Na década de 2000, as Diretrizes Curriculares Nacionais (DCN) para a
graduação em medicina, estimularam mudanças na organização curricular e na
integração ensino-serviço, com a premissa de repensar o processo educativo e as
práticas em saúde [Jesus and Ribeiro 2012]. As DCN pontuam princípios que tem
possibilitado às instituições organizar e modificar os currículos [Anastasiou 2006].
Diante das transformações que estavam acontecendo no cenário universitário e
nos serviços de saúde, ficou evidente a necessidade de implantar políticas direcionadas
aos recursos humanos no SUS. Assim, em 2003, no Ministério da Saúde (MS), foi
criada a Secretaria de Gestão do Trabalho e da Educação na Saúde (SGTES) e instituído
o Departamento de Gestão da Educação na Saúde (DEGES), desenvolvendo ações em
conjunto com o Ministério da Educação (MEC).

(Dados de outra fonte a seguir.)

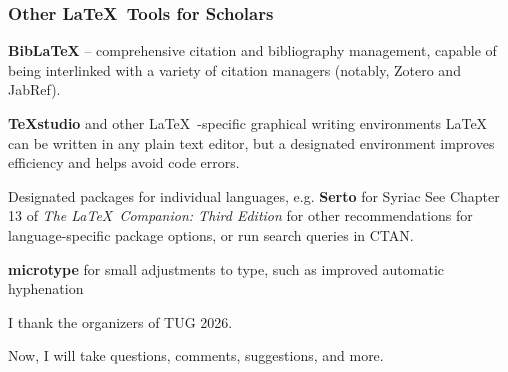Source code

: \documentclass[aspectratio=169]{beamer}
\begin{document}
\begin{frame}
	\frametitle[Other \LaTeX\ software]{Other \LaTeX\ Tools for Scholars}

\textbf{BibLaTeX} -- comprehensive citation and bibliography management, capable of being interlinked with a variety of citation managers (notably, Zotero and JabRef). \break

\textbf{TeXstudio} and other \LaTeX\ -specific graphical writing environments \break
LaTeX can be written in any plain text editor, but a designated environment improves efficiency and helps avoid code errors. \break

Designated packages for individual languages, e.g. \textbf{Serto} for Syriac \break 
See Chapter 13 of \textit{The \LaTeX\ Companion: Third Edition} for other recommendations for language-specific package options, or run search queries in CTAN. \break

\textbf{microtype} for small adjustments to type, such as improved automatic hyphenation

\end{frame}

\begin{frame}

I thank the organizers of TUG 2026. \break

Now, I will take questions, comments, suggestions, and more.
	
\end{frame}
\end{document}
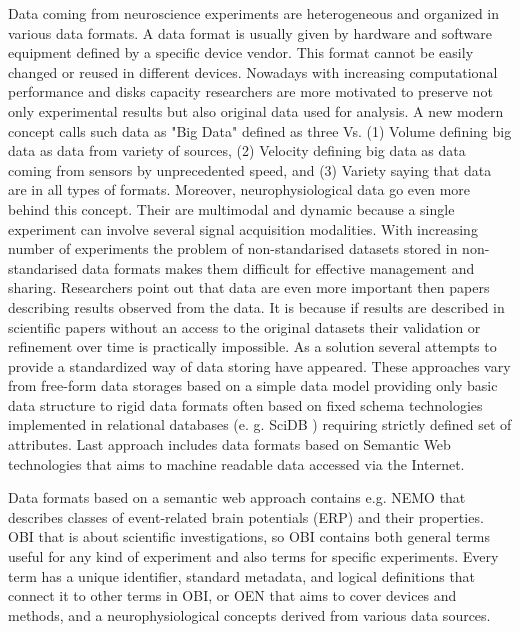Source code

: \documentclass[utf8]{frontiersSCNS} %
\begin{document}
Data coming from neuroscience experiments are heterogeneous and organized in various data formats. A data format is usually given by hardware and software equipment defined by a specific device vendor. This format cannot be easily changed or reused in different devices. Nowadays with increasing computational performance and disks capacity researchers are more  motivated to preserve not only experimental results but also original data used for analysis. A new modern concept calls such data as "Big Data" defined as  three Vs. (1) Volume defining big data as data from variety of sources, (2) Velocity defining big data as data coming from sensors by unprecedented speed, and	(3) Variety saying that data are in all types of formats. Moreover, neurophysiological data go even more behind this concept. Their are multimodal and dynamic because a single experiment can involve several signal acquisition modalities. With increasing number of experiments the problem of non-standarised datasets stored in non-standarised data formats makes  them difficult for effective management and sharing. Researchers point out that data are even more important then papers describing results observed from the data. It is because if results are described in scientific papers without an access to the original datasets their validation or refinement over time is practically impossible. As a solution several attempts to provide a standardized way of data storing have appeared. These approaches vary from free-form data storages based on a simple data model providing only basic data structure \citep{10.3389/fninf.2011.00016} to rigid data formats often based on fixed schema technologies implemented in relational databases (e. g. SciDB \citep{Brown:2010:OSL:1807167.1807271}) requiring strictly defined set of attributes. Last approach includes data formats based on Semantic Web technologies that aims to machine readable data accessed via the Internet. 

Data formats based on a semantic web approach contains e.g.  NEMO \citep{DouFRFMT07} that describes classes of event-related brain potentials (ERP) and their properties. OBI \citep{citeulike:7291351} that is about scientific investigations, so OBI contains both general terms useful for any kind of experiment and also terms for specific experiments. Every term has a unique identifier, standard metadata, and logical definitions that connect it to other terms in OBI, or OEN  \citep{10.3389/conf.fninf.2014.18.00044} that aims to cover devices and methods, and a  neurophysiological concepts derived from various data sources.
\end{document}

A partir da criação da SGTES foi instituída a Política Nacional de Educação
Permanente em Saúde (PNEPS) e diversas ações de formação e reorientação dos
profissionais para o SUS, intensificando, o estreitamento das relações entre instituições
formadoras e o sistema público de saúde [Brasil 2004; Brasil 2007; Cavalheiro and
Guimarães 2011; Dias, Lima and Teixeira 2013; Cyrino et al, 2015].
Dentre as principais ações de reorientação da formação profissional em saúde
para o SUS, por iniciativas interministeriais, destaca-se em 2002 o Programa de
Incentivo a Mudanças Curriculares nos Cursos de Medicina (Promed), em 2005 o
Programa Nacional de Reorientação da Formação Profissional em Saúde (Pró-Saúde)
com sua segunda edição em 2007, e em 2008 o Programa de Educação pelo Trabalho
para a Saúde (Pet-Saúde).
Assim, foram observadas transformações na quantidade de experiências
inovadoras e de reformas curriculares em diversas escolas médicas, vislumbrando-se um
cenário de favorecimento para a construção de novas realidades [Nogueira 2009]. Essas
mudanças ganharam impulso a partir do ano de 2013 com a implantação do Programa
Mais Médicos (PMM), criado para enfrentar o problema histórico da falta de médicos
no Brasil [Brasil 2013a]. Como parte do PMM foi instituída a Política Nacional de
Expansão das Escolas Médicas das Instituições Federais de Educação Superior (IFES)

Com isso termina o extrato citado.